Une découverte surprenante pourrait redéfinir notre perception des cheveux gris. Loin d’être une simple marque du temps qui passe, l’apparition de cheveux blancs pourrait, dans certaines circonstances, signaler une défense naturelle de l’organisme contre le développement de certains cancers, notamment le mélanome. Une étude récente, menée sur des souris, révèle un lien insoupçonné entre la perte de pigmentation et la prévention tumorale.

Les chercheurs se sont penchés sur le destin des cellules souches mélanocytaires (McSC), responsables de la production de mélanine, le pigment qui colore nos cheveux et notre peau. Ils ont observé que lorsque ces cellules sont confrontées à des dommages graves de l’ADN, tels qu’une rupture de la double hélice, leur réponse est remarquable : elles cessent de se multiplier et entrent dans un état de sénescence. Ce processus, caractérisé par une désactivation cellulaire, entraîne une perte de couleur du pelage chez les rongeurs, se manifestant par l’apparition de poils blancs.

Ce comportement protecteur a été mis en évidence lors d’expériences où les souris ont été exposées à deux agents cancérigènes puissants : les rayons ultraviolets B (UVB) et le 20-méthylcholanthrène (DMBA), une substance fréquemment utilisée en laboratoire pour induire la formation de tumeurs.

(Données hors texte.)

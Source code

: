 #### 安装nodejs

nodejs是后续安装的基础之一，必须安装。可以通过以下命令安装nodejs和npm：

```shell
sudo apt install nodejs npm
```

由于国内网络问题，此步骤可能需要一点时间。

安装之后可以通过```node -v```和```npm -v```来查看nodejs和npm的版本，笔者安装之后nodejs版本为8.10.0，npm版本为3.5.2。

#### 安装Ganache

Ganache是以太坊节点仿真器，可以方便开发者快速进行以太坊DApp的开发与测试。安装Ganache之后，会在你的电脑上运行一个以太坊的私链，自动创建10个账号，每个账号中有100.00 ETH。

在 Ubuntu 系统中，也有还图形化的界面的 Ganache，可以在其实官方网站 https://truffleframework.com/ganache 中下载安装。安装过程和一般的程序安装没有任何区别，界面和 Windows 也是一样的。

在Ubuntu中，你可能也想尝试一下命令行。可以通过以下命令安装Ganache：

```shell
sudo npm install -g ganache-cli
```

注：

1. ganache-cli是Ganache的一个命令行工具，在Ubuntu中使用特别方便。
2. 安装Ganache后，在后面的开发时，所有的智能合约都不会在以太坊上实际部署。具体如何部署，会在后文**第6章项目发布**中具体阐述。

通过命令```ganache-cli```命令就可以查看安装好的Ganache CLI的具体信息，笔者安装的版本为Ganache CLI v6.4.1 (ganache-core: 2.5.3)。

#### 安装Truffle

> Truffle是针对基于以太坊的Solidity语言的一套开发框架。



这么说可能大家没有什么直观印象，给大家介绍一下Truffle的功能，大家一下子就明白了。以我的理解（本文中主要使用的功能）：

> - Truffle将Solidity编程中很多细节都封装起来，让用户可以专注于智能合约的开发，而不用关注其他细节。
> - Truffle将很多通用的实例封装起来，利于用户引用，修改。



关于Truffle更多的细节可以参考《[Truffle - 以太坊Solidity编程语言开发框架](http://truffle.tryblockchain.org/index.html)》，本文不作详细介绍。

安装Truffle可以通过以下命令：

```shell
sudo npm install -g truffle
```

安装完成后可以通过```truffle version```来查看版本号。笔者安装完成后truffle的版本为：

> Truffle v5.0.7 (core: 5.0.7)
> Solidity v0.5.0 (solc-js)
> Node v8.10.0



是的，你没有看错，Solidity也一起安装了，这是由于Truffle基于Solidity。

Contrairement aux dommages génétiques plus simples, ces expositions intenses n’ont pas conduit les McSC à la sénescence. Au lieu de cela, elles ont continué à se reproduire. Cette divergence comportementale démontre que la même population de cellules souches peut emprunter des voies opposées : soit s’épuiser dans une stratégie de protection, soit proliférer, favorisant ainsi l’émergence d’une tumeur.

« Le vieillissement des cheveux et le mélanome ne sont pas des événements indépendants, mais les résultats divergents des réponses au stress des cellules souches », explique Emi Nishimura, coordinatrice de la recherche. Bien que les auteurs de l’étude insistent sur le fait que le grisonnement ne signifie pas une immunité totale contre le mélanome, ils soulignent que le mécanisme de « désactivation » des McSC agit comme un véritable bouclier contre la dissémination de ce type de cancer. Lorsque ce mécanisme de défense est déjoué, la persistance de cellules souches mélanocytaires endommagées peut paradoxalement favoriser le développement tumoral.